Please don't top post on kernel lists, reply in line (deleting any
unneeded context) so people have context for what you are talking about.
This makes discussions much easier to follow.
On 03/19/2015 03:16 PM, Greg Knight wrote: > Will refer to that documentation and update the SPI docs before resubmitting. > > Re; Threshold of 160 is artificial: Believe me, I am more than aware > of this. SPI runs in any speed from low kHz to multi MHz. The only > reason I can fathom for having such a high DMA_MIN_BYTES is to > facilitate high-speed low-volume communication (eg read one byte at a > time from userspace without buffering.) The reason I'm looking at this > at all is because we're doing low-speed low-volume communication, for > which the burn in PIO mode causes severe performance degradation. > Internally we'd changed it to 20, but I might try 8. I originally > tried 0, but observed poor behavior for our use cases. DMA_MIN_BYTES > at 8 would be sensible for our application, but at 160 it is not. > > How about moving the speed to the spidev DT nodes? The issue is that: "The device tree is a data structure for describing hardware" DMA_MIN_BYTES is a software parameter. To be specific, it is Linux software parameter applicable only to spi-omap2-mcspi.c driver. I think the best thing we could do is to calculate the DMA_MIN_BYTES in the driver based on the SPI speed. Something which will give ~160 in the speed in which the wl driver is used and something which works best in your setup in the speed you are using the SPI bus. The best way is to give some msec as a limit. If the transfer would take more then X msec on the bus to be transferred, we will use DMA, if it is less than that we fall back to PIO. Yes, the CPU speed is not taken into account, but IMHO the bus speed is more important. What do you think? Will this work for you?

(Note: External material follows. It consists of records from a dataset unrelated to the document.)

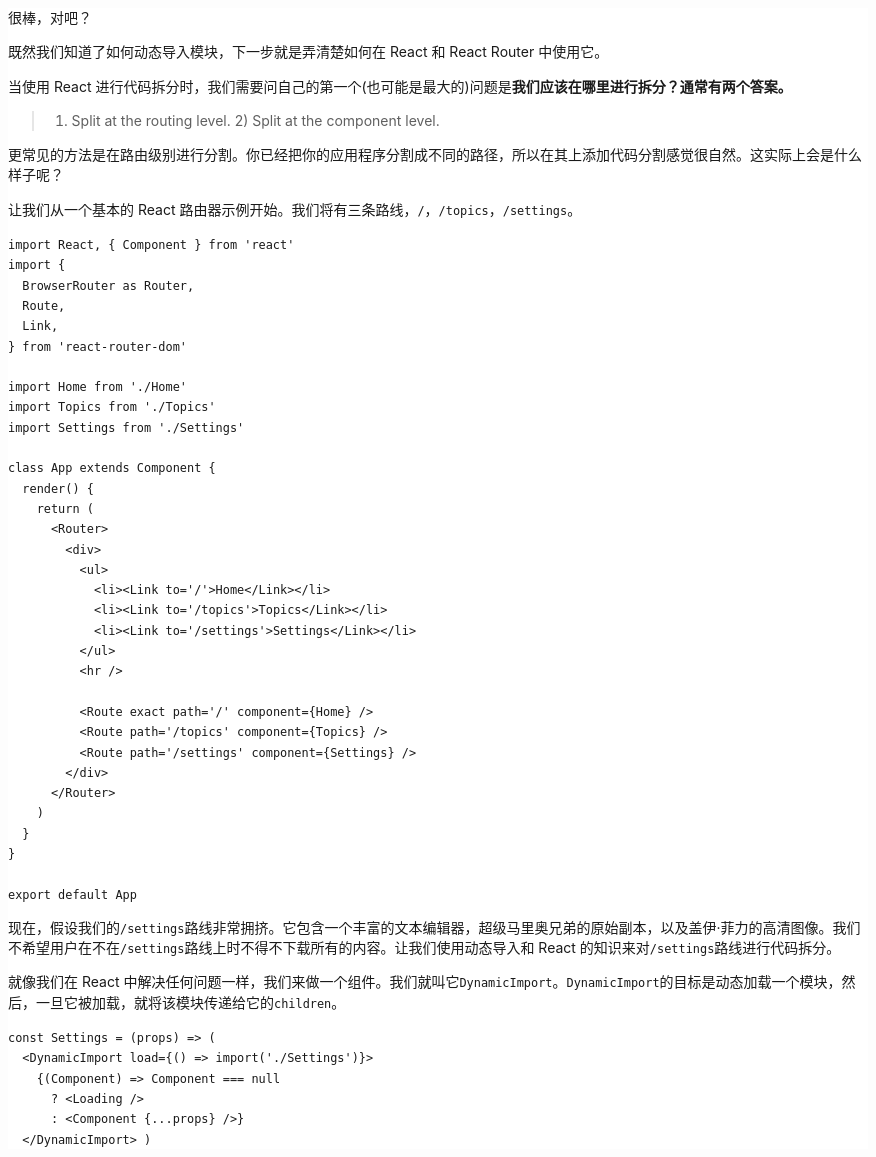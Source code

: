 很棒，对吧？

既然我们知道了如何动态导入模块，下一步就是弄清楚如何在 React 和 React Router 中使用它。

当使用 React 进行代码拆分时，我们需要问自己的第一个(也可能是最大的)问题是**我们应该在哪里进行拆分？通常有两个答案。**

> 1.  Split at the routing level. 2) Split at the component level.

更常见的方法是在路由级别进行分割。你已经把你的应用程序分割成不同的路径，所以在其上添加代码分割感觉很自然。这实际上会是什么样子呢？

让我们从一个基本的 React 路由器示例开始。我们将有三条路线，`/`，`/topics`，`/settings`。

```
import React, { Component } from 'react'
import {
  BrowserRouter as Router,
  Route,
  Link,
} from 'react-router-dom'

import Home from './Home'
import Topics from './Topics'
import Settings from './Settings'

class App extends Component {
  render() {
    return (
      <Router>
        <div>
          <ul>
            <li><Link to='/'>Home</Link></li>
            <li><Link to='/topics'>Topics</Link></li>
            <li><Link to='/settings'>Settings</Link></li>
          </ul> 
          <hr />

          <Route exact path='/' component={Home} />
          <Route path='/topics' component={Topics} />
          <Route path='/settings' component={Settings} />
        </div>
      </Router>
    )
  }
}

export default App 
```

现在，假设我们的`/settings`路线非常拥挤。它包含一个丰富的文本编辑器，超级马里奥兄弟的原始副本，以及盖伊·菲力的高清图像。我们不希望用户在不在`/settings`路线上时不得不下载所有的内容。让我们使用动态导入和 React 的知识来对`/settings`路线进行代码拆分。

就像我们在 React 中解决任何问题一样，我们来做一个组件。我们就叫它`DynamicImport`。`DynamicImport`的目标是动态加载一个模块，然后，一旦它被加载，就将该模块传递给它的`children`。

```
const Settings = (props) => (
  <DynamicImport load={() => import('./Settings')}>
    {(Component) => Component === null
      ? <Loading />
      : <Component {...props} />}
  </DynamicImport> ) 
```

> I think the best thing we could do is to calculate the DMA_MIN_BYTES in the > driver based on the SPI speed. Something which will give ~160 in the speed in > which the wl driver is used and something which works best in your setup in > the speed you are using the SPI bus. > The best way is to give some msec as a limit. If the transfer would take more > then X msec on the bus to be transferred, we will use DMA, if it is less than > that we fall back to PIO. > Yes, the CPU speed is not taken into account, but IMHO the bus speed is more > Changing DMA_MIN_BYTES to, say, "dma_min_time_ms" sounds reasonable to me. I don't know how to compute it completely accurately as some SPI implementations I've seen seem to like to inject little delays between bytes for some reason, but a reasonable enough estimate should just be spi_transfer_time_ms = (bits * 1000) / spi_clock_speed. I would like to have the ability to configure it without a kernel recompile, though. Would a kernel param (module_param) be acceptable for this application? You don't happen to know the WL12xx SPI clock speed off the top of your head, do you? Regards, Greg -- To unsubscribe from this list: send the line "unsubscribe linux-spi" in the body of a message to majordomo@vger.kernel.org More majordomo info at http://vger.kernel.org/majordomo-info.html
On Thu, Mar 19, 2015 at 01:28:00PM -0400, Greg Knight wrote: > Changing DMA_MIN_BYTES to, say, "dma_min_time_ms" sounds reasonable to > me. I don't know how to compute it completely accurately as some SPI You probably need both - there's often a hard limit where the FIFO size in the hardware becomes a limit for DMA as well as a soft limit on top of that for performance reasons. > implementations I've seen seem to like to inject little delays between > bytes for some reason, but a reasonable enough estimate should just be > spi_transfer_time_ms = (bits * 1000) / spi_clock_speed. > I would like to have the ability to configure it without a kernel > recompile, though. Would a kernel param (module_param) be acceptable for > this application? Exposing it as a sysfs or debugfs file might make more sense if you were going to do this. Is that required after merge though? It seems like this is something where we've perhaps been tuning the wrong parameter (transfer size instead of runtime), or need to investigate dynamic tuning.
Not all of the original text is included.